Many medical schools are behind the curve on artificial intelligence
‘Any part of medicine can benefit from teaching’ about AI, researcher says
Artificial intelligence and machine learning have become integrated into our everyday lives, from social media to cars to medicine. Yet, the curriculum for how to make use of this technology in medical school is still quite limited.
Medical schools have “little to no AI/ML training…Most curricula incorporate basic statistical training, but that’s about it,” said Michiel Schinkel, a researcher of the Amsterdam University Medical Centers, in an email interview with The College Fix.
In support of Schinkel’s analysis, Drs. Ozan Karaca, S. Ayhan Çalışkan and Kadir Demir report in the journal BMC Medical Education, “current medical curricula are not completely responding to the needs of future doctors in terms of preparing them for the AI era.”
Schinkel is bullish on machine learning. “Any part of medicine can benefit from teaching AI/ML. Radiology and cardiology and intensive care have been frontiers in the field, probably because they capture large amounts of high-quality data by nature,” he said.
“However,” Schinkel speculated, “the real value of [machine learning] might be in those situations with noisy and infrequent data, where it is hard to find any patterns for physicians.”
In other words, the artificial intelligence might pick up on something that humans miss, and bring that to the medical professionals’ attention.
The benefits of AI
According to many estimates, the integration of artificial intelligence and machine learning into medicine could be beneficial on multiple fronts.
First and foremost is patient care.
The use of machine learning in medicine would significantly improve population health “via continuous monitoring and coaching and will ensure earlier diagnosis, tailored treatments, and more efficient follow-ups,” argue editors Adam Bohr and Kaveh Memarzadeh in an extract of their book “Artificial Intelligence in Healthcare.”
They argue that artificial intelligence will facilitate moving from a treatment-of-disease focused model to a more management-of-health focused model. Patients will not only be better cared for but will likely also endure fewer hospital visits, treatments, and medical emergencies.
Another relevant consideration is the reduction of cost.
“It is estimated that AI applications can cut annual US healthcare costs by USD 150 billion in 2026,” say Bohr and Memarzadeh
If that is true, then not knowing how to effectively utilize these artificial intelligence applications could become a major roadblock in offering the best and most cost effective standard of care possible.
Humans still in driver’s seat
One roadblock to better knowledge of artificial intelligence in medicine is the fear that machine intelligence will take over medicine and edge out medical professionals.

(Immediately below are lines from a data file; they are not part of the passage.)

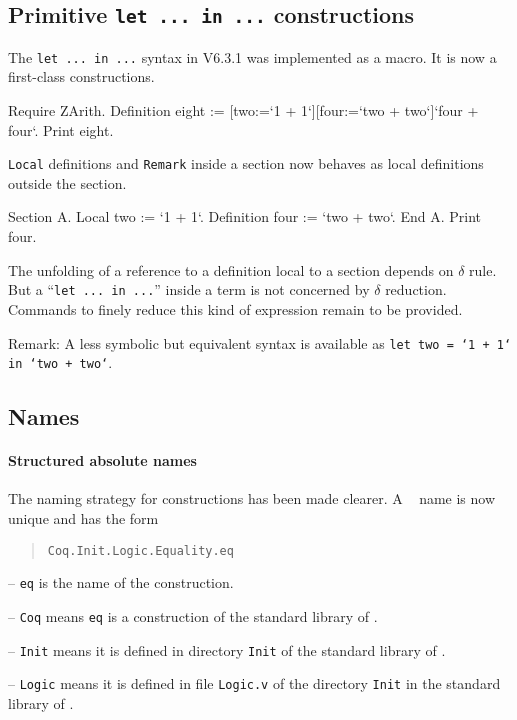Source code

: \documentclass[11pt]{article}
\begin{document}
\label{Language}
\subsection{Primitive {\tt let ... in ...} constructions}
\label{Letin}
The {\tt let ... in ...} syntax in V6.3.1 was implemented as a
macro. It is now a first-class constructions.

\begin{coq_example}
Require ZArith.
Definition eight := [two:=`1 + 1`][four:=`two + two`]`four + four`. 
Print eight.
\end{coq_example}

{\tt Local} definitions and {\tt Remark} inside a section now behaves
as local definitions outside the section.

\begin{coq_example}
Section A.
Local two := `1 + 1`.
Definition four := `two + two`.
End A.
Print four.
\end{coq_example}

The unfolding of a reference to a definition local to a section
depends on $\delta$ rule. But a ``{\tt let ... in ...}'' inside a term
is not concerned by $\delta$ reduction. Commands to finely reduce this
kind of expression remain to be provided.
\medskip

Remark: A less symbolic but equivalent syntax is available as {\tt let
two = `1 + 1` in `two + two`}.

\subsection{Names}
\label{Names}

\paragraph{Structured absolute names} The naming strategy for constructions
has been made clearer. A \Coq~ name is now unique and has the form

\begin{quote}
{\tt Coq.Init.Logic.Equality.eq}
\end{quote}

-- {\tt eq} is the name of the construction.

-- {\tt Coq} means {\tt eq} is a construction of the standard library of
\Coq.

-- {\tt Init} means it is defined in directory {\tt Init} of the
standard library of \Coq.

-- {\tt Logic} means it is defined in file {\tt Logic.v} of the
directory {\tt Init} in the standard library of \Coq.
\end{document}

However, that is not what the research is currently showing us about how artificial intelligence is being used in medicine.
Korean researchers Seong Ho Park, Kyung-Hyun Do, Sungwon Kim, Joo Hyun Park, and Young-Suk Lim found that artificial intelligence “tools for medicine mostly play the role of a virtual assistant for physicians and healthcare systems,” making the provision of care faster and more efficient.
They argue that is how it should be, saying, “In applying AI technology to patients, medical professionals are not ones who are in the backseat but should be in the driver’s seat.”